[Records Boundary: Start]

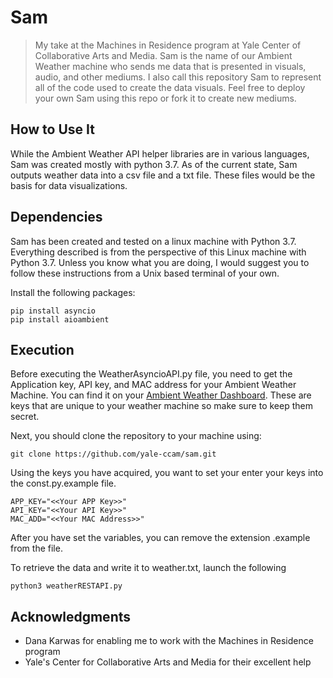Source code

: # Sam

>My take at the Machines in Residence program at Yale Center of Collaborative Arts and Media. Sam is the name of our Ambient Weather machine who sends me data that is presented in visuals, audio, and other mediums. I also call this repository Sam to represent all of the code used to create the data visuals. Feel free to deploy your own Sam using this repo or fork it to create new mediums.

## How to Use It

While the Ambient Weather API helper libraries are in various languages, Sam was created mostly with python 3.7. As of the current state, Sam outputs weather data into a csv file and a txt file. These files would be the basis for data visualizations.

## Dependencies

Sam has been created and tested on a linux machine with Python 3.7. Everything described is from the perspective of this Linux machine with Python 3.7. Unless you know what you are doing, I would suggest you to follow these instructions from a Unix based terminal of your own.

Install the following packages:

```
pip install asyncio
pip install aioambient
```

## Execution

Before executing the WeatherAsyncioAPI.py file, you need to get the Application key, API key, and MAC address for your Ambient Weather Machine. You can find it on your [Ambient Weather Dashboard](https://dashboard.ambientweather.net). These are keys that are unique to your weather machine so make sure to keep them secret.

Next, you should clone the repository to your machine using:
```
git clone https://github.com/yale-ccam/sam.git
```

Using the keys you have acquired, you want to set your enter your keys into the const.py.example file.
```
APP_KEY="<<Your APP Key>>"
API_KEY="<<Your API Key>>"
MAC_ADD="<<Your MAC Address>>"
```
After you have set the variables, you can remove the extension .example from the file.


To retrieve the data and write it to weather.txt, launch the following
```
python3 weatherRESTAPI.py
```

## Acknowledgments

* Dana Karwas for enabling me to work with the Machines in Residence program
* Yale's Center for Collaborative Arts and Media for their excellent help 

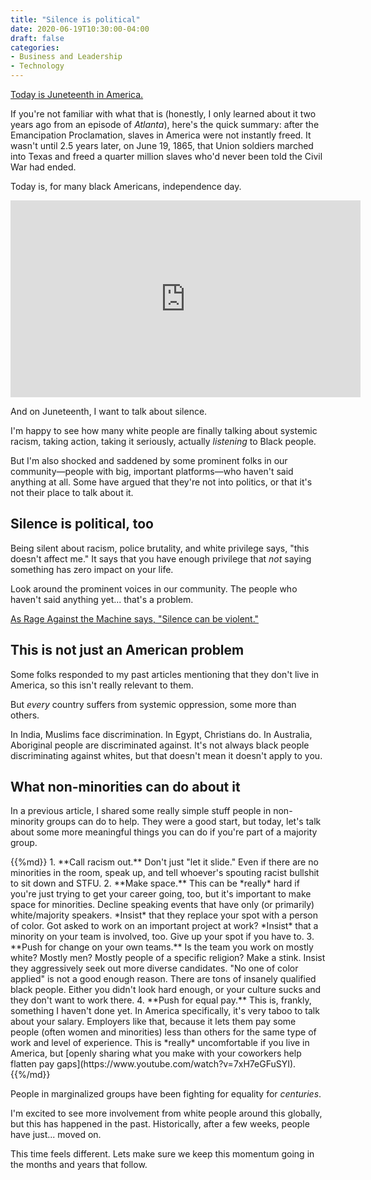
 ```yaml
---
title: "Silence is political"
date: 2020-06-19T10:30:00-04:00
draft: false
categories:
- Business and Leadership
- Technology
---
```


[Today is Juneteenth in America.](https://www.youtube.com/watch?v=iu6ntwHws5g)

If you're not familiar with what that is (honestly, I only learned about it two years ago from an episode of *Atlanta*), here's the quick summary: after the Emancipation Proclamation, slaves in America were not instantly freed. It wasn't until 2.5 years later, on June 19, 1865, that Union soldiers marched into Texas and freed a quarter million slaves who'd never been told the Civil War had ended.

Today is, for many black Americans, independence day.

<iframe width="560" height="315" src="https://www.youtube.com/embed/iu6ntwHws5g" frameborder="0" allow="accelerometer; autoplay; encrypted-media; gyroscope; picture-in-picture" allowfullscreen></iframe>

And on Juneteenth, I want to talk about silence.

I'm happy to see how many white people are finally talking about systemic racism, taking action, taking it seriously, actually *listening* to Black people.

But I'm also shocked and saddened by some prominent folks in our community&mdash;people with big, important platforms&mdash;who haven't said anything at all. Some have argued that they're not into politics, or that it's not their place to talk about it.

## Silence is political, too

Being silent about racism, police brutality, and white privilege says, "this doesn't affect me." It says that you have enough privilege that *not* saying something has zero impact on your life.

Look around the prominent voices in our community. The people who haven't said anything yet... that's a problem.

[As Rage Against the Machine says, "Silence can be violent."](https://www.youtube.com/watch?v=6msPzxKV3c8)

## This is not just an American problem

Some folks responded to my past articles mentioning that they don't live in America, so this isn't really relevant to them.

But *every* country suffers from systemic oppression, some more than others.

In India, Muslims face discrimination. In Egypt, Christians do. In Australia, Aboriginal people are discriminated against. It's not always black people discriminating against whites, but that doesn't mean it doesn't apply to you.

## What non-minorities can do about it

In a previous article, I shared some really simple stuff people in non-minority groups can do to help. They were a good start, but today, let's talk about some more meaningful things you can do if you're part of a majority group.

<div class="list-spaced">
{{%md}}
1. **Call racism out.** Don't just "let it slide." Even if there are no minorities in the room, speak up, and tell whoever's spouting racist bullshit to sit down and STFU.
2. **Make space.** This can be *really* hard if you're just trying to get your career going, too, but it's important to make space for minorities. Decline speaking events that have only (or primarily) white/majority speakers. *Insist* that they replace your spot with a person of color. Got asked to work on an important project at work? *Insist* that a minority on your team is involved, too. Give up your spot if you have to.
3. **Push for change on your own teams.** Is the team you work on mostly white? Mostly men? Mostly people of a specific religion? Make a stink. Insist they aggressively seek out more diverse candidates. "No one of color applied" is not a good enough reason. There are tons of insanely qualified black people. Either you didn't look hard enough, or your culture sucks and they don't want to work there.
4. **Push for equal pay.** This is, frankly, something I haven't done yet. In America specifically, it's very taboo to talk about your salary. Employers like that, because it lets them pay some people (often women and minorities) less than others for the same type of work and level of experience. This is *really* uncomfortable if you live in America, but [openly sharing what you make with your coworkers help flatten pay gaps](https://www.youtube.com/watch?v=7xH7eGFuSYI).
{{%/md}}
</div>

People in marginalized groups have been fighting for equality for *centuries*.

I'm excited to see more involvement from white people around this globally, but this has happened in the past. Historically, after a few weeks, people have just... moved on.

This time feels different. Lets make sure we keep this momentum going in the months and years that follow.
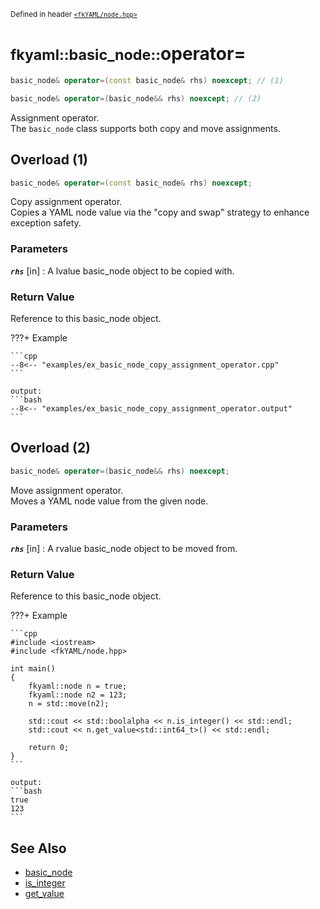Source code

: <small>Defined in header [`<fkYAML/node.hpp>`](https://github.com/fktn-k/fkYAML/blob/develop/include/fkYAML/node.hpp)</small>

# <small>fkyaml::basic_node::</small>operator=

```cpp
basic_node& operator=(const basic_node& rhs) noexcept; // (1)

basic_node& operator=(basic_node&& rhs) noexcept; // (2)
```

Assignment operator.  
The `basic_node` class supports both copy and move assignments.  

## Overload (1)

```cpp
basic_node& operator=(const basic_node& rhs) noexcept;
```

Copy assignment operator.  
Copies a YAML node value via the "copy and swap" strategy to enhance exception safety.  

### **Parameters**

***`rhs`*** [in]
:   A lvalue basic_node object to be copied with.

### **Return Value**

Reference to this basic_node object.

???+ Example

    ```cpp
    --8<-- "examples/ex_basic_node_copy_assignment_operator.cpp"
    ```

    output:
    ```bash
    --8<-- "examples/ex_basic_node_copy_assignment_operator.output"
    ```

## Overload (2)

```cpp
basic_node& operator=(basic_node&& rhs) noexcept;
```

Move assignment operator.  
Moves a YAML node value from the given node.  

### **Parameters**

***`rhs`*** [in]
:   A rvalue basic_node object to be moved from.

### **Return Value**

Reference to this basic_node object.

???+ Example

    ```cpp
    #include <iostream>
    #include <fkYAML/node.hpp>

    int main()
    {
        fkyaml::node n = true;
        fkyaml::node n2 = 123;
        n = std::move(n2);

        std::cout << std::boolalpha << n.is_integer() << std::endl;
        std::cout << n.get_value<std::int64_t>() << std::endl;

        return 0;
    }
    ```

    output:
    ```bash
    true
    123
    ```

## **See Also**

* [basic_node](index.md)
* [is_integer](is_integer.md)
* [get_value](get_value.md)
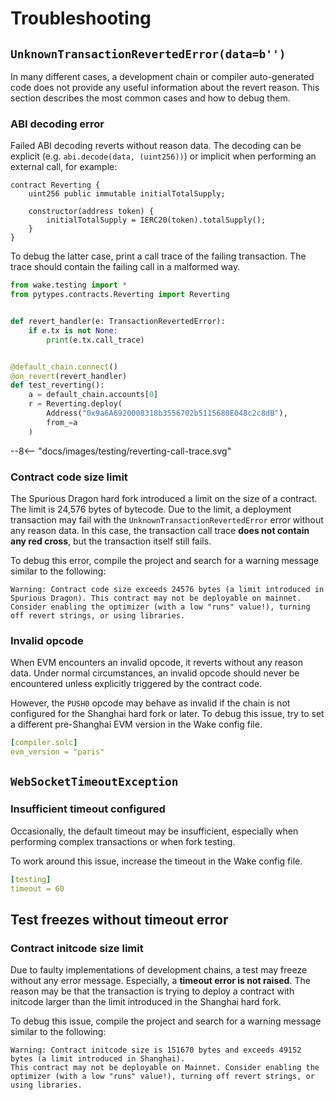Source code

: # Troubleshooting

## `UnknownTransactionRevertedError(data=b'')`

In many different cases, a development chain or compiler auto-generated code does not provide any useful information about the revert reason.
This section describes the most common cases and how to debug them.

### ABI decoding error

Failed ABI decoding reverts without reason data. The decoding can be explicit (e.g. `abi.decode(data, (uint256))`) or implicit when performing an external call, for example:

```solidity
contract Reverting {
    uint256 public immutable initialTotalSupply;

    constructor(address token) {
        initialTotalSupply = IERC20(token).totalSupply();
    }
}
```

To debug the latter case, print a call trace of the failing transaction. The trace should contain the failing call in a malformed way.

```python
from wake.testing import *
from pytypes.contracts.Reverting import Reverting


def revert_handler(e: TransactionRevertedError):
    if e.tx is not None:
        print(e.tx.call_trace)


@default_chain.connect()
@on_revert(revert_handler)
def test_reverting():
    a = default_chain.accounts[0]
    r = Reverting.deploy(
        Address("0x9a6A6920008318b3556702b5115680E048c2c8dB"),
        from_=a
    )
```

<div>
--8<-- "docs/images/testing/reverting-call-trace.svg"
</div>

### Contract code size limit

The Spurious Dragon hard fork introduced a limit on the size of a contract. The limit is 24,576 bytes of bytecode.
Due to the limit, a deployment transaction may fail with the `UnknownTransactionRevertedError` error without any reason data.
In this case, the transaction call trace **does not contain any red cross**, but the transaction itself still fails.

To debug this error, compile the project and search for a warning message similar to the following:

```
Warning: Contract code size exceeds 24576 bytes (a limit introduced in Spurious Dragon). This contract may not be deployable on mainnet.
Consider enabling the optimizer (with a low "runs" value!), turning off revert strings, or using libraries.
```

### Invalid opcode

When EVM encounters an invalid opcode, it reverts without any reason data.
Under normal circumstances, an invalid opcode should never be encountered unless explicitly triggered by the contract code.

However, the `PUSH0` opcode may behave as invalid if the chain is not configured for the Shanghai hard fork or later.
To debug this issue, try to set a different pre-Shanghai EVM version in the Wake config file.

```yaml
[compiler.solc]
evm_version = "paris"
```

## `WebSocketTimeoutException`

### Insufficient timeout configured

Occasionally, the default timeout may be insufficient, especially when performing complex transactions or when fork testing.

To work around this issue, increase the timeout in the Wake config file.

```yaml
[testing]
timeout = 60
```

## Test freezes without timeout error

### Contract initcode size limit

Due to faulty implementations of development chains, a test may freeze without any error message. Especially, a **timeout error is not raised**.
The reason may be that the transaction is trying to deploy a contract with initcode larger than the limit introduced in the Shanghai hard fork.

To debug this issue, compile the project and search for a warning message similar to the following:

```
Warning: Contract initcode size is 151670 bytes and exceeds 49152 bytes (a limit introduced in Shanghai).
This contract may not be deployable on Mainnet. Consider enabling the optimizer (with a low "runs" value!), turning off revert strings, or using libraries.
```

[Records Boundary: End]

**Your goal:** Provide the number of lines in the listing where the string "clone" is found, and nothing besides.

**Task solution:** 2